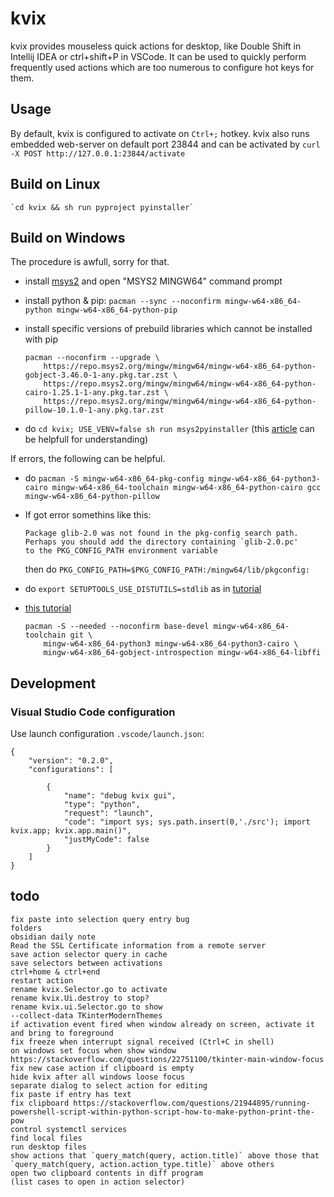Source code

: # kvix

kvix provides mouseless quick actions for desktop, like Double Shift in Intellij IDEA or ctrl+shift+P in VSCode.
It can be used to quickly perform frequently used actions which are too numerous to configure hot keys for them.

## Usage

By default, kvix is configured to activate on `Ctrl+;` hotkey.
kvix also runs embedded web-server on default port 23844 and can be activated by `curl -X POST http://127.0.0.1:23844/activate`




## Build on Linux

	`cd kvix && sh run pyproject pyinstaller`

## Build on Windows

The procedure is awfull, sorry for that.

-	install [msys2](https://www.msys2.org/) and open "MSYS2 MINGW64" command prompt

-	install python & pip: `pacman --sync --noconfirm mingw-w64-x86_64-python mingw-w64-x86_64-python-pip`

-	install specific versions of prebuild libraries which cannot be installed with pip

		pacman --noconfirm --upgrade \
			https://repo.msys2.org/mingw/mingw64/mingw-w64-x86_64-python-gobject-3.46.0-1-any.pkg.tar.zst \
			https://repo.msys2.org/mingw/mingw64/mingw-w64-x86_64-python-cairo-1.25.1-1-any.pkg.tar.zst \
			https://repo.msys2.org/mingw/mingw64/mingw-w64-x86_64-python-pillow-10.1.0-1-any.pkg.tar.zst

-	do `cd kvix; USE_VENV=false sh run msys2pyinstaller` (this [article](https://snarky.ca/why-you-should-use-python-m-pip/) can be helpfull for understanding)


If errors, the following can be helpful.

-	do `pacman -S mingw-w64-x86_64-pkg-config mingw-w64-x86_64-python3-cairo mingw-w64-x86_64-toolchain mingw-w64-x86_64-python-cairo gcc mingw-w64-x86_64-python-pillow`

-	If got error somethins like this:

		Package glib-2.0 was not found in the pkg-config search path.
		Perhaps you should add the directory containing `glib-2.0.pc'
		to the PKG_CONFIG_PATH environment variable

	then do `PKG_CONFIG_PATH=$PKG_CONFIG_PATH:/mingw64/lib/pkgconfig:`

-	do `export SETUPTOOLS_USE_DISTUTILS=stdlib` as in [tutorial](https://www.msys2.org/news/#2021-12-21-potential-incompatibilities-with-newer-python-setuptools)

-	[this tutorial](https://pygobject.readthedocs.io/en/latest/devguide/dev_environ.html#windows-logo-windows)

		pacman -S --needed --noconfirm base-devel mingw-w64-x86_64-toolchain git \
			mingw-w64-x86_64-python3 mingw-w64-x86_64-python3-cairo \
			mingw-w64-x86_64-gobject-introspection mingw-w64-x86_64-libffi


## Development

### Visual Studio Code configuration

Use launch configuration `.vscode/launch.json`:

	{
		"version": "0.2.0",
		"configurations": [
			
			{
				"name": "debug kvix gui",
				"type": "python",
				"request": "launch",
				"code": "import sys; sys.path.insert(0,'./src'); import kvix.app; kvix.app.main()",
				"justMyCode": false
			}
		]
	}



## todo

	fix paste into selection query entry bug
	folders
	obsidian daily note
	Read the SSL Certificate information from a remote server
	save action selector query in cache
	save selectors between activations
	ctrl+home & ctrl+end
	restart action
	rename kvix.Selector.go to activate
	rename kvix.Ui.destroy to stop?
	rename kvix.ui.Selector.go to show
	--collect-data TKinterModernThemes
	if activation event fired when window already on screen, activate it and bring to foreground
	fix freeze when interrupt signal received (Ctrl+C in shell)
	on windows set focus when show window
	https://stackoverflow.com/questions/22751100/tkinter-main-window-focus
	fix new case action if clipboard is empty
	hide kvix after all windows loose focus
	separate dialog to select action for editing
	fix paste if entry has text
	fix clipboard https://stackoverflow.com/questions/21944895/running-powershell-script-within-python-script-how-to-make-python-print-the-pow
	control systemctl services
	find local files
	run desktop files
	show actions that `query_match(query, action.title)` above those that `query_match(query, action.action_type.title)` above others
	open two clipboard contents in diff program
	(list cases to open in action selector)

Problem description:
Scan the entries and show every line in which the word "repo" is found.

Output of the task:
			https://repo.msys2.org/mingw/mingw64/mingw-w64-x86_64-python-gobject-3.46.0-1-any.pkg.tar.zst \
			https://repo.msys2.org/mingw/mingw64/mingw-w64-x86_64-python-cairo-1.25.1-1-any.pkg.tar.zst \
			https://repo.msys2.org/mingw/mingw64/mingw-w64-x86_64-python-pillow-10.1.0-1-any.pkg.tar.zst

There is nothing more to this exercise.